I will still be young,
in a bright shirt,
my hair tender in the rain
falling on the bitter dust.
I will still be warm
and a child running on the
soft asphalt of the avenue
will come and rest his hand
on my crystal loins.

Pier Paolo Pasolini
Translated by Steve Light

It’s Killing Her

There’s been a lot of talk in recent weeks about pandemics and epidemics. Let’s consider another epidemic. To quote historian Rebecca Solnit, ‘Violence against women is an epidemic that takes four lives a day in the USA and leaves millions living in terror or facing the torture of rape, beatings, stalkings, and abuse.’  According to the Office for National Statistics (ONS) in the UK, 80 women were killed by a current or ex-partner in the past year – that’s a 27% increase on the previous year.

You’re welcomed to say that the Coronavirus (Covid-19) is a whole different thing altogether.  After all, the Coronavirus is a biological contagion with no known vaccine. Violence against women is a cultural contagion for which there are blindingly obvious cures.

There is another difference which struck me this week. Like many people around the world, I’ve been following the story of the British couple, the Abels, who were ‘quarantined’ on the Diamond Princess and then caught the virus. Before this incident, the Abels were strangers to me. But now, thanks to the Coronavirus, I know them by name – Sally and David Abel.

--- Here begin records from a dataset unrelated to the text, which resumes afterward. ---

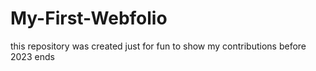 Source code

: # My-First-Webfolio
this repository was created just for fun to show my contributions before 2023 ends
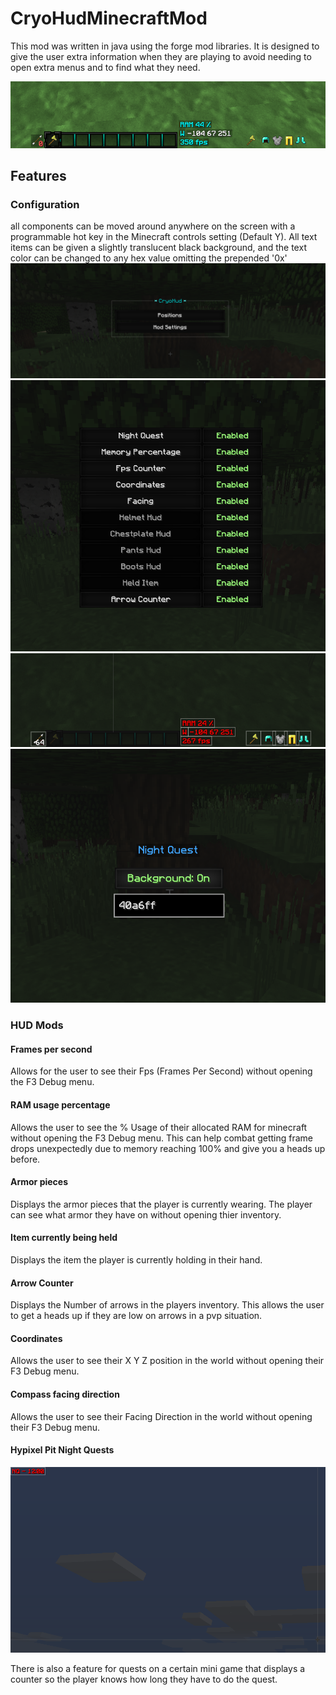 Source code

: # CryoHudMinecraftMod
This mod was written in java using the forge mod libraries. It is designed to give the user extra information when they are playing to avoid needing to open extra menus and to find what they need.

![modscreenie](https://github.com/Cryoexn/CryoHudMinecraftMod/blob/master/screenies/ex.png "CryoHud")

## Features
### Configuration
all components can be moved around anywhere on the screen with a programmable hot key in the Minecraft controls setting (Default Y). All text items can be given a slightly translucent black background, and the text color can be changed to any hex value omitting the prepended '0x'
![modscreenie](https://github.com/Cryoexn/CryoHudMinecraftMod/blob/master/screenies/exconfmenu.png "Hud Menu")
![modscreenie](https://github.com/Cryoexn/CryoHudMinecraftMod/blob/master/screenies/guihudmenu.png "Mod List")
![modscreenie](https://github.com/Cryoexn/CryoHudMinecraftMod/blob/master/screenies/exconf.png "Mod Positioning")
![modscreenie](https://github.com/Cryoexn/CryoHudMinecraftMod/blob/master/screenies/guimodsettings.png "Mod Settings")

### HUD Mods
#### Frames per second
Allows for the user to see their Fps (Frames Per Second) without opening the F3 Debug menu.

#### RAM usage percentage
Allows the user to see the % Usage of their allocated RAM for minecraft without opening the F3 Debug menu. This can help combat getting frame drops unexpectedly due to memory reaching 100% and give you a heads up before.

#### Armor pieces
Displays the armor pieces that the player is currently wearing. The player can see what armor they have on without opening thier inventory.

#### Item currently being held
Displays the item the player is currently holding in their hand.

#### Arrow Counter
Displays the Number of arrows in the players inventory. This allows the user to get a heads up if they are low on arrows in a pvp situation.

#### Coordinates 
Allows the user to see their X Y Z position in the world without opening their F3 Debug menu.

#### Compass facing direction
Allows the user to see their Facing Direction in the world without opening their F3 Debug menu.

#### Hypixel Pit Night Quests

![modscreenie](https://github.com/Cryoexn/CryoHudMinecraftMod/blob/master/screenies/exnq.png "CryoHud")

There is also a feature for quests on a certain mini game that displays a counter so the player knows how long they have to do the quest.
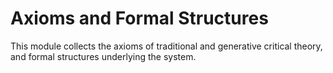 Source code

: # Axioms and Formal Structures

This module collects the axioms of traditional and generative critical theory, and formal structures underlying the system.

Aside from a few women celebrities, I cannot think of the name of one woman, previously unknown to me, who has been the victim of violence perpetrated by a man. On occasion these stories appear in the news, especially if a legal case is involved, but not for long before they fade away. Perhaps, it isn’t just the reporting, but the sheer numbers – to quote Stalin, ‘one death is a tragedy; a million is a statistic.’

I recently read Hallie Rubenhold’s The Five: The Untold Lives of the Women Killed by Jack the Ripper, a revisionist’s history of the well-known killings. On the premise that there’s been vast interest over the decades in identifying the ripper, and there’s been little about his victims. Furthermore, what has been said about these women is by and large inaccurate. For example, they were not all prostitutes. Only one of the five women was a prostitute when she was killed and another had been a prostitute briefly in her past. A point also worth mentioning is that, contrary to popular lore, none of these women had been raped by their killer. Based on police records, Rubenhold concludes that these women were all killed in their sleep and only one of them in her own bed – the others were sleeping rough on the streets of Victorian London. I leave it to you, dear reader, to extrapolate the levels of misogyny going on there.Femicide 2

Since I started with Rebecca Solnit, I’ll conclude with her as well: ‘Even those of us who are not direct victims are impacted by living in a world where such gender violence is both common and normalized or trivialized, where any woman may be harmed because she is a woman.’